(Stored data)
※ ※ ※

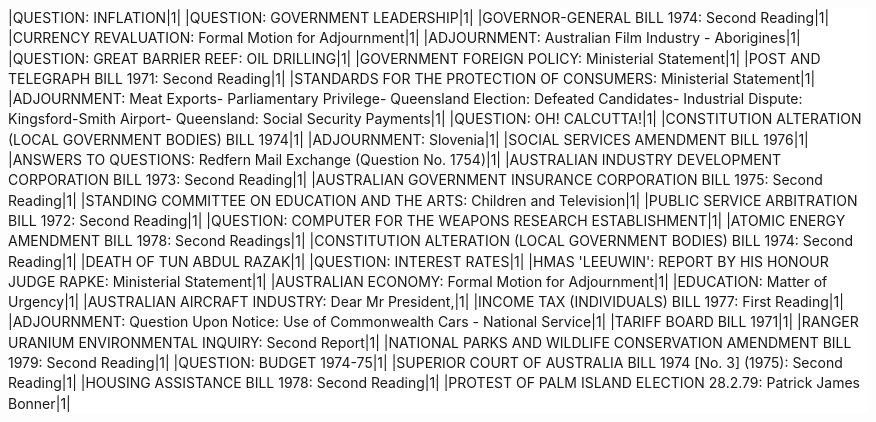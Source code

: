 |QUESTION: INFLATION|1|
|QUESTION: GOVERNMENT LEADERSHIP|1|
|GOVERNOR-GENERAL BILL 1974: Second Reading|1|
|CURRENCY REVALUATION: Formal Motion for Adjournment|1|
|ADJOURNMENT: Australian Film Industry - Aborigines|1|
|QUESTION: GREAT BARRIER REEF: OIL DRILLING|1|
|GOVERNMENT FOREIGN POLICY: Ministerial Statement|1|
|POST AND TELEGRAPH BILL 1971: Second Reading|1|
|STANDARDS FOR THE PROTECTION OF CONSUMERS: Ministerial Statement|1|
|ADJOURNMENT: Meat Exports- Parliamentary Privilege- Queensland Election: Defeated Candidates- Industrial Dispute: Kingsford-Smith Airport- Queensland: Social Security Payments|1|
|QUESTION: OH! CALCUTTA!|1|
|CONSTITUTION ALTERATION (LOCAL GOVERNMENT BODIES) BILL 1974|1|
|ADJOURNMENT: Slovenia|1|
|SOCIAL SERVICES AMENDMENT BILL 1976|1|
|ANSWERS TO QUESTIONS: Redfern Mail Exchange (Question No. 1754)|1|
|AUSTRALIAN INDUSTRY DEVELOPMENT CORPORATION BILL 1973: Second Reading|1|
|AUSTRALIAN GOVERNMENT INSURANCE CORPORATION BILL 1975: Second Reading|1|
|STANDING COMMITTEE ON EDUCATION AND THE ARTS: Children and Television|1|
|PUBLIC SERVICE ARBITRATION BILL 1972: Second Reading|1|
|QUESTION: COMPUTER FOR THE WEAPONS RESEARCH ESTABLISHMENT|1|
|ATOMIC ENERGY AMENDMENT BILL 1978: Second Readings|1|
|CONSTITUTION ALTERATION (LOCAL GOVERNMENT BODIES) BILL 1974: Second Reading|1|
|DEATH OF TUN ABDUL RAZAK|1|
|QUESTION: INTEREST RATES|1|
|HMAS 'LEEUWIN': REPORT BY HIS HONOUR JUDGE RAPKE: Ministerial Statement|1|
|AUSTRALIAN ECONOMY: Formal Motion for Adjournment|1|
|EDUCATION: Matter of Urgency|1|
|AUSTRALIAN AIRCRAFT INDUSTRY: Dear Mr President,|1|
|INCOME TAX (INDIVIDUALS) BILL 1977: First Reading|1|
|ADJOURNMENT: Question Upon Notice: Use of Commonwealth Cars - National Service|1|
|TARIFF BOARD BILL 1971|1|
|RANGER URANIUM ENVIRONMENTAL INQUIRY: Second Report|1|
|NATIONAL PARKS AND WILDLIFE CONSERVATION AMENDMENT BILL 1979: Second Reading|1|
|QUESTION: BUDGET 1974-75|1|
|SUPERIOR COURT OF AUSTRALIA BILL 1974 [No. 3] (1975): Second Reading|1|
|HOUSING ASSISTANCE BILL 1978: Second Reading|1|
|PROTEST OF PALM ISLAND ELECTION 28.2.79: Patrick James Bonner|1|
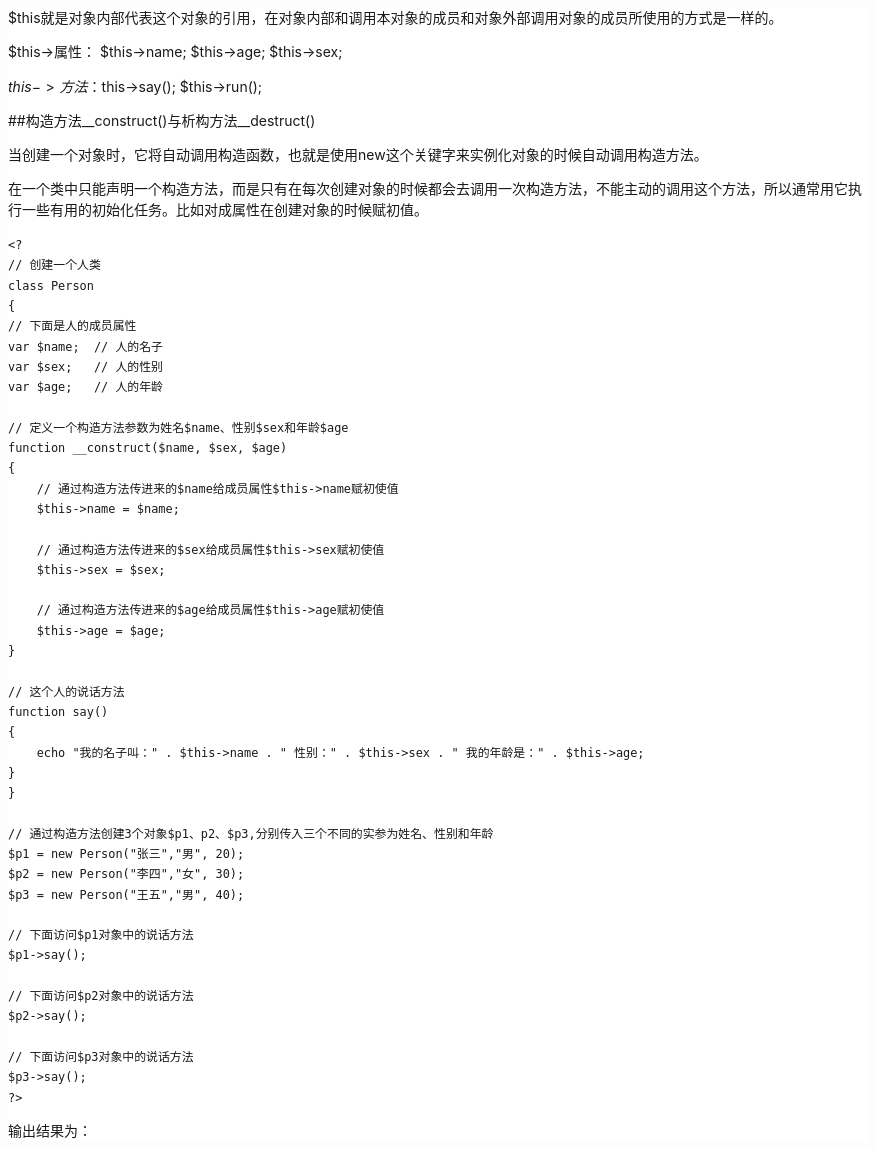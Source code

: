 $this就是对象内部代表这个对象的引用，在对象内部和调用本对象的成员和对象外部调用对象的成员所使用的方式是一样的。

$this->属性： $this->name; $this->age; $this->sex;

$this->方法 ：$this->say(); $this->run();

##构造方法__construct()与析构方法__destruct()

当创建一个对象时，它将自动调用构造函数，也就是使用new这个关键字来实例化对象的时候自动调用构造方法。

在一个类中只能声明一个构造方法，而是只有在每次创建对象的时候都会去调用一次构造方法，不能主动的调用这个方法，所以通常用它执行一些有用的初始化任务。比如对成属性在创建对象的时候赋初值。

	<?
	// 创建一个人类
	class Person
	{
    // 下面是人的成员属性
    var $name;  // 人的名子
    var $sex;   // 人的性别
    var $age;   // 人的年龄
 
    // 定义一个构造方法参数为姓名$name、性别$sex和年龄$age
    function __construct($name, $sex, $age)
    {
        // 通过构造方法传进来的$name给成员属性$this->name赋初使值
        $this->name = $name;
 
        // 通过构造方法传进来的$sex给成员属性$this->sex赋初使值
        $this->sex = $sex;
 
        // 通过构造方法传进来的$age给成员属性$this->age赋初使值
        $this->age = $age;
    }
 
    // 这个人的说话方法
    function say()
    {
        echo "我的名子叫：" . $this->name . " 性别：" . $this->sex . " 我的年龄是：" . $this->age;
    }
    }
 
	// 通过构造方法创建3个对象$p1、p2、$p3,分别传入三个不同的实参为姓名、性别和年龄
	$p1 = new Person("张三","男", 20);
	$p2 = new Person("李四","女", 30);
	$p3 = new Person("王五","男", 40);
 
	// 下面访问$p1对象中的说话方法
	$p1->say();
	 
	// 下面访问$p2对象中的说话方法
	$p2->say();
	 
	// 下面访问$p3对象中的说话方法
	$p3->say();
	?>

输出结果为：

※ ※ ※

Instructions to follow: Find every line in the entries that includes the word "Motion", then state how many there are and nothing else.

Task response: 2